Jupiter was quite good. The moons were well positioned. Io was on one side, shifting its position slowly; Callisto, Europa, and Ganymede, innermost to outer, hovered on the other side. We could make out the light equatorial belt and the dark northern belt. It was difficult to see any other detail with the air turbulence over the Golden Horseshoe.



There were two field stars near Jupiter in my 41' field. (Turns out the bright one, one the same side as Io was ω (omega) Ophiuchus; the faint one between Europa and Ganymede was SAO 184459.)

Someone asked me how far away the moons were from Jupiter. Fortunately, I had that info easily accessible in my palmtop.

At 9:03 PM, the temperature was 21.3° and the humidity was 56%.

§

There were lots of great questions tonight!

For example, at one point, someone asked me if aurora could be predicted. I said that I thought I had seen some web sites for that. I reminded them that it was tied to solar activity.
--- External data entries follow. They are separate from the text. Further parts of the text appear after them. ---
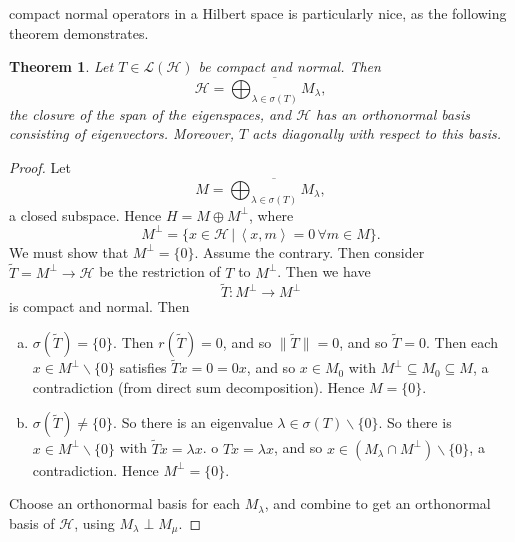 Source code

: \documentclass[justified]{tufte-book}
\theoremstyle{plain}%
\newtheorem{thm}{Theorem}[chapter]
\theoremstyle{definition}
\theoremstyle{remark}
\newcommand{\given}{ \, | \,}
\newcommand{\iprod}[1]{\left\langle #1 \right\rangle}
\begin{document}
 compact normal operators in a Hilbert space is particularly nice, as the following theorem demonstrates.
\begin{thm}
  Let $T \in \mathcal L(\mathcal H)$ be compact and normal.  Then \[
      \mathcal H = \overline{\bigoplus_{\lambda \in \sigma(T)} M_\lambda},
  \] the closure of the span of the eigenspaces, and $\mathcal H$ has an orthonormal basis consisting of eigenvectors.  Moreover, $T$ acts diagonally with respect to this basis.   
\end{thm}
\begin{proof}
  Let \[
      M = \overline{\bigoplus_{\lambda \in \sigma(T)} M_\lambda},
  \] a closed subspace.  Hence $H = M \oplus M^\perp$, where \[
  M^\perp = \{ x \in \mathcal H \given \iprod{x, m} = 0 \, \forall m \in M \}.
  \]   We must show that $M^\perp = \{ 0 \}$.  Assume the contrary.  Then consider $\tilde T = M^\perp \rightarrow \mathcal H$ be the restriction of $T$ to $M^\perp$.  Then we have \[
      \tilde T: M^\perp \rightarrow M^\perp
  \] is compact and normal. Then  \begin{enumerate}[(a)]
      \item $\sigma(\tilde T) = \{ 0 \}$.  Then $r(\tilde T) = 0$, and so $\| \tilde T \| = 0$, and so $\tilde T = 0$.  Then each $x \in M^\perp \backslash \{ 0 \}$ satisfies $\tilde T x = 0 = 0x$, and so $x \in M_0$ with $M^\perp \subseteq M_0 \subseteq M$, a contradiction (from direct sum decomposition).  Hence $M = \{ 0 \}$.  
      \item $\sigma(\tilde T) \neq \{ 0 \}$.  So there is an eigenvalue $\lambda \in \sigma(T) \backslash \{ 0 \}$.  So there is $x \in M^\perp \backslash \{ 0 \}$ with $\tilde T x = \lambda x$.  o $Tx = \lambda x$, and so $x \in (M_\lambda \cap M^\perp) \backslash \{ 0 \}$, a contradiction.  Hence $M^\perp = \{ 0 \}$.    
  \end{enumerate}
  
  Choose an orthonormal basis for each $M_\lambda$, and combine to get an orthonormal basis of $\mathcal H$, using $M_\lambda \perp M_\mu$.  
\end{proof}  




\end{document}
Another asked if aurora was visible in the city. Someone else said they had seen aurora from Yonge St and Hwy 7 (or thereabouts). I suggested that if the intensity was very high, it should be possible.

There was also some discussion about asteroids. I had noted that Vesta was 40' from ν (nu) Scorpius. John might have gone for it but I never heard the end result.

I remembered to refer to my Observer's Handbook on a number of occasions!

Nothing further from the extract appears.